▶ [Exercise]: All records are to be retyped faithfully and completely.

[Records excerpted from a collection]
==============================
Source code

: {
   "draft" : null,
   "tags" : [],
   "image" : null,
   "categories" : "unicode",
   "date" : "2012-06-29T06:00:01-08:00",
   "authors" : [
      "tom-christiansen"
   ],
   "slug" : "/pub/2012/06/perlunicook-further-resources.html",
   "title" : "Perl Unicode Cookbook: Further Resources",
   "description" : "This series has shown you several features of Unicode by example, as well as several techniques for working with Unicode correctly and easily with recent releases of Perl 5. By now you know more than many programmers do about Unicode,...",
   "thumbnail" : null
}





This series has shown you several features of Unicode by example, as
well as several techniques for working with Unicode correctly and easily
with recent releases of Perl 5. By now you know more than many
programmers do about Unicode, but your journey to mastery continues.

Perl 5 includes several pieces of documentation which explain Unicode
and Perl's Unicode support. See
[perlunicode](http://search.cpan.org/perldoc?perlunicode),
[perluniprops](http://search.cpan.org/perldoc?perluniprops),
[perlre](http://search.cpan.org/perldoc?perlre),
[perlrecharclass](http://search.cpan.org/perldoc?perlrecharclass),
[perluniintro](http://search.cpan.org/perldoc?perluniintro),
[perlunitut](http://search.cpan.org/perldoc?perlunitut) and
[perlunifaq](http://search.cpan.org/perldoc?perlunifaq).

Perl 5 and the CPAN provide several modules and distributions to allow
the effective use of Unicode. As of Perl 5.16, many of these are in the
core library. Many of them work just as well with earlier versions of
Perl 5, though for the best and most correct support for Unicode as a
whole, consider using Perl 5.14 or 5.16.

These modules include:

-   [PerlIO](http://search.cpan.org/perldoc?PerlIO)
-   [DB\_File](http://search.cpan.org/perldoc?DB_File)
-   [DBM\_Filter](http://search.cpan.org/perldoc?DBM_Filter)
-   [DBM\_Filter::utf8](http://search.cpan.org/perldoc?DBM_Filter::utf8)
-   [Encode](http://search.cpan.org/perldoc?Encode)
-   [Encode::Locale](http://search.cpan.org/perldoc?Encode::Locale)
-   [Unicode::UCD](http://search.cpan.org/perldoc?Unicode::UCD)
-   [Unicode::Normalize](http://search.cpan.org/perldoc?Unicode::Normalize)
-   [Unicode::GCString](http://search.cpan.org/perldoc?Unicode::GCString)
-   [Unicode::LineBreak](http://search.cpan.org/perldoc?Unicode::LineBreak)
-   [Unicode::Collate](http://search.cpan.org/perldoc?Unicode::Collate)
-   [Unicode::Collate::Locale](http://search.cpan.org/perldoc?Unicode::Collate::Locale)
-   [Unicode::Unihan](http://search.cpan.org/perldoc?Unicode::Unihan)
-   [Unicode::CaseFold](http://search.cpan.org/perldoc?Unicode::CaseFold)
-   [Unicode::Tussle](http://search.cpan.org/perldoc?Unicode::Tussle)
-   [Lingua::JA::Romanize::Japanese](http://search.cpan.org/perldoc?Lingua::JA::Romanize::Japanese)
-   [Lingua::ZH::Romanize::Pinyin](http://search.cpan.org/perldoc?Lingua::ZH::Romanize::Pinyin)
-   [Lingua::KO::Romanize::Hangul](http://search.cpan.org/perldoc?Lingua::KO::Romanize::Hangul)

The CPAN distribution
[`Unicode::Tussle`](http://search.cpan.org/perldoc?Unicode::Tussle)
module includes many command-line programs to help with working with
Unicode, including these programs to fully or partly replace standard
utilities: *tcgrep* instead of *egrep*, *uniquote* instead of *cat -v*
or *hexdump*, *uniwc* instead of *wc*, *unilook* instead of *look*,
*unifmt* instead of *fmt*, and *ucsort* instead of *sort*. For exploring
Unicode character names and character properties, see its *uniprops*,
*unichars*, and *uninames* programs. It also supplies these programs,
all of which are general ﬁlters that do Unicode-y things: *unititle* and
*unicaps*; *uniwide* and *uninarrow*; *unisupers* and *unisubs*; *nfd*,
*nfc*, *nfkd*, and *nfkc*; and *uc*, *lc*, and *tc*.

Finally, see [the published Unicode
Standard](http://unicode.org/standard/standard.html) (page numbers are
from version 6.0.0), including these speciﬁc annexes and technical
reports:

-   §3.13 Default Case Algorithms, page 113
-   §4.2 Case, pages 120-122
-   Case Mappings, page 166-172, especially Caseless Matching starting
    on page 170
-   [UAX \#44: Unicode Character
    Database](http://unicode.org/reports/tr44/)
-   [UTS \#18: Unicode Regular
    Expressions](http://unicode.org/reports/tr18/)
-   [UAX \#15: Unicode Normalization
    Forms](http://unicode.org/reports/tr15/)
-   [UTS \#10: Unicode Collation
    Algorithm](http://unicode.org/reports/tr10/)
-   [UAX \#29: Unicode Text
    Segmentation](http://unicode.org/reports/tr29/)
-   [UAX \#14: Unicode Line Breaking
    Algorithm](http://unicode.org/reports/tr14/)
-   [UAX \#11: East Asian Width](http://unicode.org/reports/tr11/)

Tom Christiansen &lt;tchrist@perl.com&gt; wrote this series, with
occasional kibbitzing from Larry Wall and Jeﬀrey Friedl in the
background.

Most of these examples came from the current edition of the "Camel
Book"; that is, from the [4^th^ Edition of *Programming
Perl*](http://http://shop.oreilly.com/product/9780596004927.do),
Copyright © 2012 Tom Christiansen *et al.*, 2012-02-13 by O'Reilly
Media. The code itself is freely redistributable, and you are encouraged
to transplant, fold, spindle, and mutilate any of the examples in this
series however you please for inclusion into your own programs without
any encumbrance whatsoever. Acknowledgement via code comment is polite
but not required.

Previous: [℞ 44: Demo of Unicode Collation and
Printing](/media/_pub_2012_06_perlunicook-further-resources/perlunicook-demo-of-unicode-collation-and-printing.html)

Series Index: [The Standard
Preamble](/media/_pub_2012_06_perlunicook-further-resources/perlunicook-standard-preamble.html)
==============================
▶ [Answer to the exercise]:
Source code

: {
   "draft" : null,
   "tags" : [],
   "image" : null,
   "categories" : "unicode",
   "date" : "2012-06-29T06:00:01-08:00",
   "authors" : [
      "tom-christiansen"
   ],
   "slug" : "/pub/2012/06/perlunicook-further-resources.html",
   "title" : "Perl Unicode Cookbook: Further Resources",
   "description" : "This series has shown you several features of Unicode by example, as well as several techniques for working with Unicode correctly and easily with recent releases of Perl 5. By now you know more than many programmers do about Unicode,...",
   "thumbnail" : null
}





This series has shown you several features of Unicode by example, as
well as several techniques for working with Unicode correctly and easily
with recent releases of Perl 5. By now you know more than many
programmers do about Unicode, but your journey to mastery continues.

Perl 5 includes several pieces of documentation which explain Unicode
and Perl's Unicode support. See
[perlunicode](http://search.cpan.org/perldoc?perlunicode),
[perluniprops](http://search.cpan.org/perldoc?perluniprops),
[perlre](http://search.cpan.org/perldoc?perlre),
[perlrecharclass](http://search.cpan.org/perldoc?perlrecharclass),
[perluniintro](http://search.cpan.org/perldoc?perluniintro),
[perlunitut](http://search.cpan.org/perldoc?perlunitut) and
[perlunifaq](http://search.cpan.org/perldoc?perlunifaq).

Perl 5 and the CPAN provide several modules and distributions to allow
the effective use of Unicode. As of Perl 5.16, many of these are in the
core library. Many of them work just as well with earlier versions of
Perl 5, though for the best and most correct support for Unicode as a
whole, consider using Perl 5.14 or 5.16.

These modules include:

-   [PerlIO](http://search.cpan.org/perldoc?PerlIO)
-   [DB\_File](http://search.cpan.org/perldoc?DB_File)
-   [DBM\_Filter](http://search.cpan.org/perldoc?DBM_Filter)
-   [DBM\_Filter::utf8](http://search.cpan.org/perldoc?DBM_Filter::utf8)
-   [Encode](http://search.cpan.org/perldoc?Encode)
-   [Encode::Locale](http://search.cpan.org/perldoc?Encode::Locale)
-   [Unicode::UCD](http://search.cpan.org/perldoc?Unicode::UCD)
-   [Unicode::Normalize](http://search.cpan.org/perldoc?Unicode::Normalize)
-   [Unicode::GCString](http://search.cpan.org/perldoc?Unicode::GCString)
-   [Unicode::LineBreak](http://search.cpan.org/perldoc?Unicode::LineBreak)
-   [Unicode::Collate](http://search.cpan.org/perldoc?Unicode::Collate)
-   [Unicode::Collate::Locale](http://search.cpan.org/perldoc?Unicode::Collate::Locale)
-   [Unicode::Unihan](http://search.cpan.org/perldoc?Unicode::Unihan)
-   [Unicode::CaseFold](http://search.cpan.org/perldoc?Unicode::CaseFold)
-   [Unicode::Tussle](http://search.cpan.org/perldoc?Unicode::Tussle)
-   [Lingua::JA::Romanize::Japanese](http://search.cpan.org/perldoc?Lingua::JA::Romanize::Japanese)
-   [Lingua::ZH::Romanize::Pinyin](http://search.cpan.org/perldoc?Lingua::ZH::Romanize::Pinyin)
-   [Lingua::KO::Romanize::Hangul](http://search.cpan.org/perldoc?Lingua::KO::Romanize::Hangul)

The CPAN distribution
[`Unicode::Tussle`](http://search.cpan.org/perldoc?Unicode::Tussle)
module includes many command-line programs to help with working with
Unicode, including these programs to fully or partly replace standard
utilities: *tcgrep* instead of *egrep*, *uniquote* instead of *cat -v*
or *hexdump*, *uniwc* instead of *wc*, *unilook* instead of *look*,
*unifmt* instead of *fmt*, and *ucsort* instead of *sort*. For exploring
Unicode character names and character properties, see its *uniprops*,
*unichars*, and *uninames* programs. It also supplies these programs,
all of which are general ﬁlters that do Unicode-y things: *unititle* and
*unicaps*; *uniwide* and *uninarrow*; *unisupers* and *unisubs*; *nfd*,
*nfc*, *nfkd*, and *nfkc*; and *uc*, *lc*, and *tc*.

Finally, see [the published Unicode
Standard](http://unicode.org/standard/standard.html) (page numbers are
from version 6.0.0), including these speciﬁc annexes and technical
reports:

-   §3.13 Default Case Algorithms, page 113
-   §4.2 Case, pages 120-122
-   Case Mappings, page 166-172, especially Caseless Matching starting
    on page 170
-   [UAX \#44: Unicode Character
    Database](http://unicode.org/reports/tr44/)
-   [UTS \#18: Unicode Regular
    Expressions](http://unicode.org/reports/tr18/)
-   [UAX \#15: Unicode Normalization
    Forms](http://unicode.org/reports/tr15/)
-   [UTS \#10: Unicode Collation
    Algorithm](http://unicode.org/reports/tr10/)
-   [UAX \#29: Unicode Text
    Segmentation](http://unicode.org/reports/tr29/)
-   [UAX \#14: Unicode Line Breaking
    Algorithm](http://unicode.org/reports/tr14/)
-   [UAX \#11: East Asian Width](http://unicode.org/reports/tr11/)

Tom Christiansen &lt;tchrist@perl.com&gt; wrote this series, with
occasional kibbitzing from Larry Wall and Jeﬀrey Friedl in the
background.

Most of these examples came from the current edition of the "Camel
Book"; that is, from the [4^th^ Edition of *Programming
Perl*](http://http://shop.oreilly.com/product/9780596004927.do),
Copyright © 2012 Tom Christiansen *et al.*, 2012-02-13 by O'Reilly
Media. The code itself is freely redistributable, and you are encouraged
to transplant, fold, spindle, and mutilate any of the examples in this
series however you please for inclusion into your own programs without
any encumbrance whatsoever. Acknowledgement via code comment is polite
but not required.

Previous: [℞ 44: Demo of Unicode Collation and
Printing](/media/_pub_2012_06_perlunicook-further-resources/perlunicook-demo-of-unicode-collation-and-printing.html)

Series Index: [The Standard
Preamble](/media/_pub_2012_06_perlunicook-further-resources/perlunicook-standard-preamble.html)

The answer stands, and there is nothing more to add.